Friday, 23 May 2008

IEA: Peak Oil Investments



Wall Street Journal leaked yesterday preliminary information on the forthcoming IEA oil suppy report. The forecast is grim: of the 37.5 Million barrels/day of additional production needed by 2015 to keep things chugging along in the business-as-usual scenario, only 25Million are accounted for. And even that estimate is starting to look optimistic to IEA.

That is, we are heading for even a bigger oil demand/supply crunch than IEA predicted only last year.

Of course, IEA is not a believer in current oil peak (of the geologically imposed variety). They are arguing that lack of investments in upstream production is hampering the supply of oil. Oil industry needs to invest more, especially in countries where they currently cannot (this is a geopolitical hint, if there ever was one).

In some ways one could argue that IEA is pointing out Peak Investments for Oil production, which is of course different from geologically imposed peak oil, when you just can't pump more oil per day regardless of how much you invest.

Whatever the underlying reasons, the end result is the same - for now: not enough oil.

In light of this the Goldman Sach forecast for oil of $200/barrel in 2009 doesn't sound far fetched at all. A bit more speculative capital into the futures market and it could even be a conservative estimate. If we are at peak and this becomes self-evident, then $200 may evenbecome the bottom baseline.

However, if things were to come to that, the world oil consumption would fall dramatically. Not even the oil producing countries & China can afford to subsidize their own internal use at those levels. Prices would have to fall.

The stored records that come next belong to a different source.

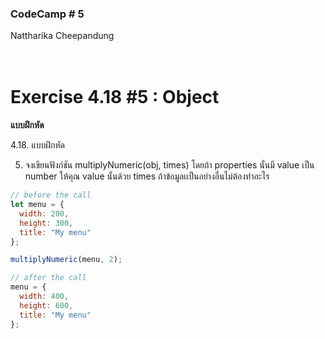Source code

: ### CodeCamp # 5 <br>
Nattharika Cheepandung <br>
<br>
<br>

# Exercise 4.18 #5 :   Object 

**แบบฝึกหัด** 

4.18.  แบบฝึกหัด

5.	จงเขียนฟังก์ชัน multiplyNumeric(obj, times) โดยถ้า properties นั้นมี value เป็น number ให้คุณ value นั้นด้วย times ถ้าข้อมูลเเป็นอย่างอื่นไม่ต้องทำอะไร

```javascript
// before the call
let menu = {
  width: 200,
  height: 300,
  title: "My menu"
};
```
```javascript
multiplyNumeric(menu, 2);

// after the call
menu = {
  width: 400,
  height: 600,
  title: "My menu"
};
```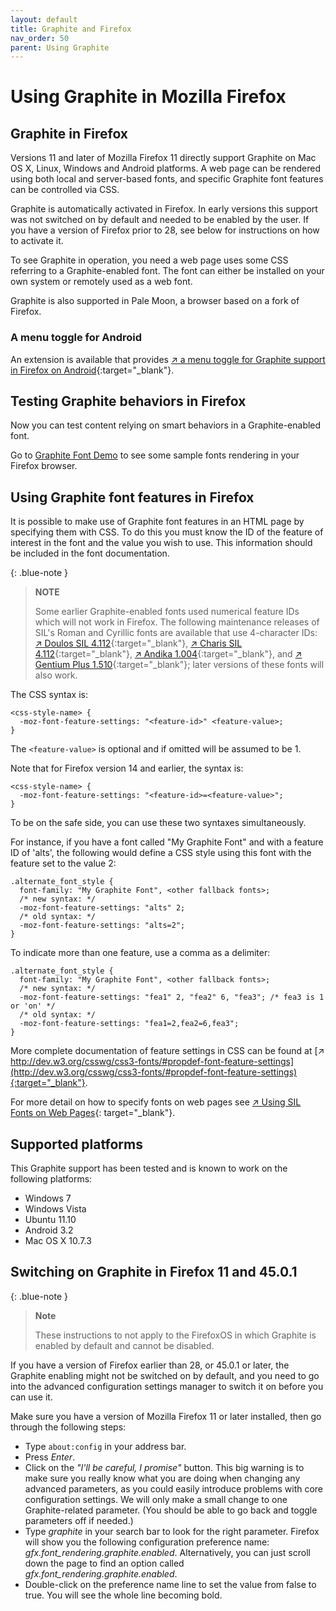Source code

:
 ```yaml
---
layout: default
title: Graphite and Firefox
nav_order: 50
parent: Using Graphite
---
```


# Using Graphite in Mozilla Firefox

## Graphite in Firefox

Versions 11 and later of Mozilla Firefox 11 directly support Graphite on Mac OS X, Linux, Windows and Android platforms. A web page can be rendered using both local and server-based fonts, and specific Graphite font features can be controlled via CSS.

Graphite is automatically activated in Firefox. In early versions this support was not switched on by default and needed to be enabled by the user. If you have a version of Firefox prior to 28, see below for instructions on how to activate it.

To see Graphite in operation, you need a web page uses some CSS referring to a Graphite-enabled font. The font can either be installed on your own system or remotely used as a web font.

Graphite is also supported in Pale Moon, a browser based on a fork of Firefox.

### A menu toggle for Android

An extension is available that provides [&#x2197; a menu toggle for Graphite support in Firefox on Android](https://addons.mozilla.org/en-US/android/addon/toggle-graphite-support){:target="_blank"}.

## Testing Graphite behaviors in Firefox

Now you can test content relying on smart behaviors in a Graphite-enabled font.

Go to [Graphite Font Demo](graphite_fontdemo) to see some sample fonts rendering in your Firefox browser.

## Using Graphite font features in Firefox

It is possible to make use of Graphite font features in an HTML page by specifying them with CSS. To do this you must know the ID of the feature of interest in the font and the value you wish to use. This information should be included in the font documentation.

{: .blue-note }
> **NOTE**
>
> Some earlier Graphite-enabled fonts used numerical feature IDs which will not work in Firefox. The following maintenance releases of SIL's Roman and Cyrillic fonts are available that use 4-character IDs: [&#x2197; Doulos SIL 4.112](https://scripts.sil.org/cms/scripts/page.php?item_id=DoulosSIL_download#4112){:target="_blank"}, [&#x2197; Charis SIL 4.112](https://scripts.sil.org/cms/scripts/page.php?item_id=CharisSIL_download#4112){:target="_blank"}, [&#x2197; Andika 1.004](https://scripts.sil.org/cms/scripts/page.php?item_id=Andika_download#1004){:target="_blank"}, and [&#x2197; Gentium Plus 1.510](https://scripts.sil.org/cms/scripts/page.php?item_id=Gentium_download#1510){:target="_blank"}; later versions of these fonts will also work.

The CSS syntax is:

```
<css-style-name> {
  -moz-font-feature-settings: "<feature-id>" <feature-value>;
}
```

The `<feature-value>` is optional and if omitted will be assumed to be 1.

Note that for Firefox version 14 and earlier, the syntax is:

```
<css-style-name> {
  -moz-font-feature-settings: "<feature-id>=<feature-value>";
}
```

To be on the safe side, you can use these two syntaxes simultaneously.

For instance, if you have a font called "My Graphite Font" and with a feature ID of 'alts', the following would define a CSS style using this font with the feature set to the value 2:

```
.alternate_font_style {
  font-family: "My Graphite Font", <other fallback fonts>;
  /* new syntax: */
  -moz-font-feature-settings: "alts" 2;
  /* old syntax: */
  -moz-font-feature-settings: "alts=2";
}
```

To indicate more than one feature, use a comma as a delimiter:

```
.alternate_font_style {
  font-family: "My Graphite Font", <other fallback fonts>;
  /* new syntax: */
  -moz-font-feature-settings: "fea1" 2, "fea2" 6, "fea3"; /* fea3 is 1 or 'on' */
  /* old syntax: */
  -moz-font-feature-settings: "fea1=2,fea2=6,fea3";
}
```

More complete documentation of feature settings in CSS can be found at [&#x2197; http://dev.w3.org/csswg/css3-fonts/#propdef-font-feature-settings](http://dev.w3.org/csswg/css3-fonts/#propdef-font-feature-settings){:target="_blank"}.

For more detail on how to specify fonts on web pages see [&#x2197; Using SIL Fonts on Web Pages](https://scripts.sil.org/using_web_fonts){: target="_blank"}.

## Supported platforms
This Graphite support has been tested and is known to work on the following platforms:

* Windows 7
* Windows Vista
* Ubuntu 11.10
* Android 3.2
* Mac OS X 10.7.3

## Switching on Graphite in Firefox 11 and 45.0.1

{: .blue-note }
> **Note**
>
> These instructions to not apply to the FirefoxOS in which Graphite is enabled by default and cannot be disabled.

If you have a version of Firefox earlier than 28, or 45.0.1 or later, the Graphite enabling might not be switched on by default, and you need to go into the advanced configuration settings manager to switch it on before you can use it.

Make sure you have a version of  Mozilla Firefox 11 or later installed, then go through the following steps:

* Type `about:config` in your address bar.
* Press _Enter_.
* Click on the _"I'll be careful, I promise"_ button. This big warning is to make sure you really know what you are doing when changing any advanced parameters, as you could easily introduce problems with core configuration settings. We will only make a small change to one Graphite-related parameter. (You should be able to go back and toggle parameters off if needed.)
* Type _graphite_ in your search bar to look for the right parameter. Firefox will show you the following configuration preference name: _gfx.font_rendering.graphite.enabled_. Alternatively, you can just scroll down the page to find an option called _gfx.font_rendering.graphite.enabled_.
* Double-click on the preference name line to set the value from false to true. You will see the whole line becoming bold.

And if they did not, we could only conclude that KSA had been full of hot air all along and that they had absolutely no spare capacity that they could have quickly put online. That in turn would be weighty evidence in favor of ASPO's argument that KSA is near peaking (geologically) and that it's not just about investments.

And if KSA is peaking, then according to Matthew Simmons, so is the world.

These feel truly the watershed years we are living right now.